I am now wondering which of the methods is better for accurate tire friction simulation:

• Seperate equations for longitudal and lateral friction where I calculate slip, plug in function and get friction force
• Traction circle method(which I haven't yet examined deeply).

What are your thoughts and opinions on this topic?

Option 1 will not work at low speed due to a singularity in the definition of slip. During simulation artificial divergence will be introduced. In the past this seems to have been dealt with via damping equations, or by using a fake model at low speeds. If using a fake model it would probably be smart to lerp the results of the fake model with the model using slip around the point where slip begins to diverge, in order to avoid simulation jumps when swapping code paths.

I actually clamp it at low speeds. It seems to work fine for me.

Option 1 will not work at low speed due to a singularity in the definition of slip. [...]

... or you may use a definition of slip that doesn't have such problem. There are several definitions of slip out there. Nothing forces you to use the one that most appears when searching on internet.
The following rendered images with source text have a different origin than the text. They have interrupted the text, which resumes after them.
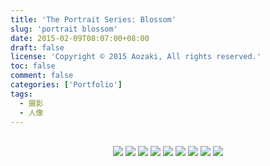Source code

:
 ```yaml
---
title: 'The Portrait Series: Blossom'
slug: 'portrait blossom'
date: 2015-02-09T08:07:00+08:00
draft: false
license: 'Copyright © 2015 Aozaki, All rights reserved.'
toc: false
comment: false
categories: ['Portfolio']
tags:
  - 摄影
  - 人像
---
```


<br>
<div align="center">
    <img src="https://img.aozaki.cc/portfolio/20150209_0001.jpg">
    <img src="https://img.aozaki.cc/portfolio/20150209_0002.jpg">
    <img src="https://img.aozaki.cc/portfolio/20150209_0003.jpg">
    <img src="https://img.aozaki.cc/portfolio/20150209_0004.jpg">
    <img src="https://img.aozaki.cc/portfolio/20150209_0005.jpg">
    <img src="https://img.aozaki.cc/portfolio/20150209_0006.jpg">
    <img src="https://img.aozaki.cc/portfolio/20150209_0007.jpg">
    <img src="https://img.aozaki.cc/portfolio/20150209_0008.jpg">
    <img src="https://img.aozaki.cc/portfolio/20150209_0009.jpg">
</div>

<!--
    Nikon D800
    Nikon AF-S NIKKOR 28mm f/1.8G
    Nikon AF-S NIKKOR 85mm f/1.8G
-->
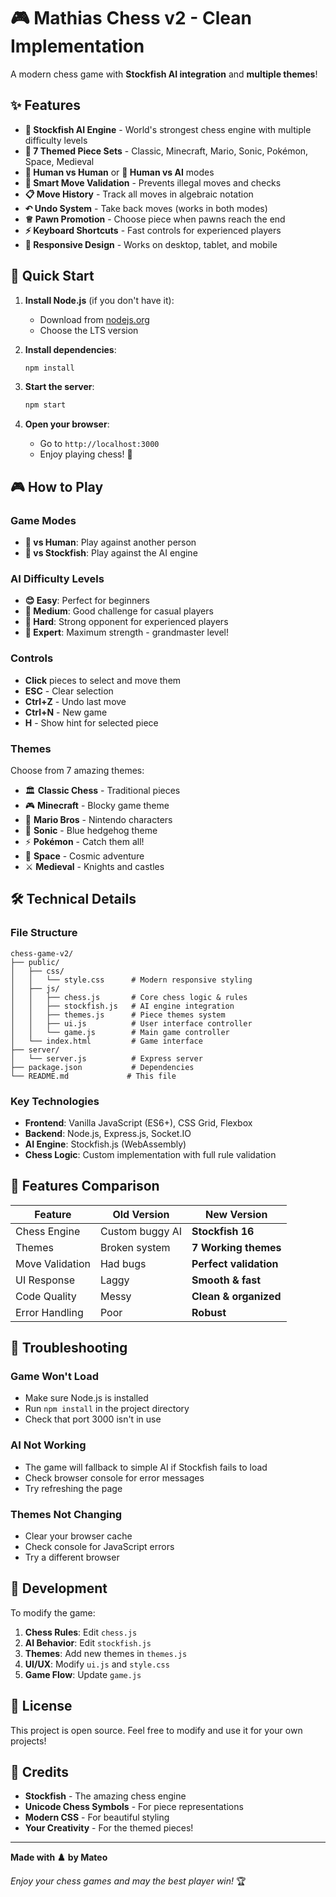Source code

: # 🎮 Mathias Chess v2 - Clean Implementation

A modern chess game with **Stockfish AI integration** and **multiple themes**!

## ✨ Features

- **🤖 Stockfish AI Engine** - World's strongest chess engine with multiple difficulty levels
- **🎨 7 Themed Piece Sets** - Classic, Minecraft, Mario, Sonic, Pokémon, Space, Medieval
- **👥 Human vs Human** or **🤖 Human vs AI** modes
- **🎯 Smart Move Validation** - Prevents illegal moves and checks
- **📋 Move History** - Track all moves in algebraic notation
- **↶ Undo System** - Take back moves (works in both modes)
- **♕ Pawn Promotion** - Choose piece when pawns reach the end
- **⚡ Keyboard Shortcuts** - Fast controls for experienced players
- **📱 Responsive Design** - Works on desktop, tablet, and mobile

## 🚀 Quick Start

1. **Install Node.js** (if you don't have it):
   - Download from [nodejs.org](https://nodejs.org/)
   - Choose the LTS version

2. **Install dependencies**:
   ```bash
   npm install
   ```

3. **Start the server**:
   ```bash
   npm start
   ```

4. **Open your browser**:
   - Go to `http://localhost:3000`
   - Enjoy playing chess! 🎉

## 🎮 How to Play

### Game Modes
- **👥 vs Human**: Play against another person
- **🤖 vs Stockfish**: Play against the AI engine

### AI Difficulty Levels
- **😊 Easy**: Perfect for beginners
- **🤔 Medium**: Good challenge for casual players  
- **😤 Hard**: Strong opponent for experienced players
- **🧠 Expert**: Maximum strength - grandmaster level!

### Controls
- **Click** pieces to select and move them
- **ESC** - Clear selection
- **Ctrl+Z** - Undo last move
- **Ctrl+N** - New game
- **H** - Show hint for selected piece

### Themes
Choose from 7 amazing themes:
- 🏛️ **Classic Chess** - Traditional pieces
- 🎮 **Minecraft** - Blocky game theme
- 🍄 **Mario Bros** - Nintendo characters
- 💨 **Sonic** - Blue hedgehog theme
- ⚡ **Pokémon** - Catch them all!
- 🚀 **Space** - Cosmic adventure
- ⚔️ **Medieval** - Knights and castles

## 🛠️ Technical Details

### File Structure
```
chess-game-v2/
├── public/
│   ├── css/
│   │   └── style.css      # Modern responsive styling
│   ├── js/
│   │   ├── chess.js       # Core chess logic & rules
│   │   ├── stockfish.js   # AI engine integration
│   │   ├── themes.js      # Piece themes system
│   │   ├── ui.js          # User interface controller
│   │   └── game.js        # Main game controller
│   └── index.html         # Game interface
├── server/
│   └── server.js          # Express server
├── package.json           # Dependencies
└── README.md             # This file
```

### Key Technologies
- **Frontend**: Vanilla JavaScript (ES6+), CSS Grid, Flexbox
- **Backend**: Node.js, Express.js, Socket.IO
- **AI Engine**: Stockfish.js (WebAssembly)
- **Chess Logic**: Custom implementation with full rule validation

## 🎯 Features Comparison

| Feature | Old Version | New Version |
|---------|-------------|-------------|
| Chess Engine | Custom buggy AI | **Stockfish 16** |
| Themes | Broken system | **7 Working themes** |
| Move Validation | Had bugs | **Perfect validation** |
| UI Response | Laggy | **Smooth & fast** |
| Code Quality | Messy | **Clean & organized** |
| Error Handling | Poor | **Robust** |

## 🐛 Troubleshooting

### Game Won't Load
- Make sure Node.js is installed
- Run `npm install` in the project directory
- Check that port 3000 isn't in use

### AI Not Working
- The game will fallback to simple AI if Stockfish fails to load
- Check browser console for error messages
- Try refreshing the page

### Themes Not Changing
- Clear your browser cache
- Check console for JavaScript errors
- Try a different browser

## 🔧 Development

To modify the game:

1. **Chess Rules**: Edit `chess.js`
2. **AI Behavior**: Edit `stockfish.js` 
3. **Themes**: Add new themes in `themes.js`
4. **UI/UX**: Modify `ui.js` and `style.css`
5. **Game Flow**: Update `game.js`

## 📝 License

This project is open source. Feel free to modify and use it for your own projects!

## 🎉 Credits

- **Stockfish** - The amazing chess engine
- **Unicode Chess Symbols** - For piece representations
- **Modern CSS** - For beautiful styling
- **Your Creativity** - For the themed pieces!

---

**Made with ♟️ by Mateo**

*Enjoy your chess games and may the best player win!* 🏆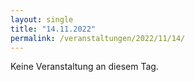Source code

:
 ```yaml
---
layout: single
title: "14.11.2022"
permalink: /veranstaltungen/2022/11/14/
---
```


Keine Veranstaltung an diesem Tag.
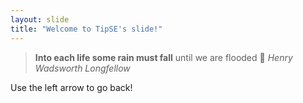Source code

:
 ```yaml
---
layout: slide
title: "Welcome to TipSE's slide!"
---
```

>**Into each life some rain must fall**  until we are flooded :tada:
*Henry Wadsworth Longfellow*

Use the left arrow to go back!
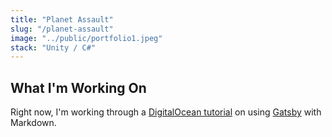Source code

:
 ```yaml
---
title: "Planet Assault"
slug: "/planet-assault"
image: "../public/portfolio1.jpeg"
stack: "Unity / C#" 
---
```


## What I'm Working On

Right now, I'm working through a [DigitalOcean tutorial](https://www.digitalocean.com/community/tutorials) on using [Gatsby](https://www.gatsbyjs.com/) with Markdown.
Like Brian Beckman's vector definition? I'm a bit new to this topic so if you have links or names of references it would be greatly appreciated.

Does this work well?

slip_ratio = (w["angular velocity"] * w["radius"] - w["speed"].y) / abs(w["speed"].y) * 100
slip_angle = math.degrees(math.atan(-w["speed"].x / abs(w["local speed"].y + w["angular velocity"] * w["radius"])))

I do a check. If the w["speed"].y != zero, than I do the equation. Elseway if w["angular velocity"] != 0 than I've got a constant '0' number which I use(e.g. 1000 slip ratio * sign(w['angular velocity'])). Elseway it's 0. Similar principle works in slip angle(where the max angle in divergent case is 0 at no sideways motion and 90 * sign(w["speed"].x) at some sideways motion.

However, can you suggest a better method?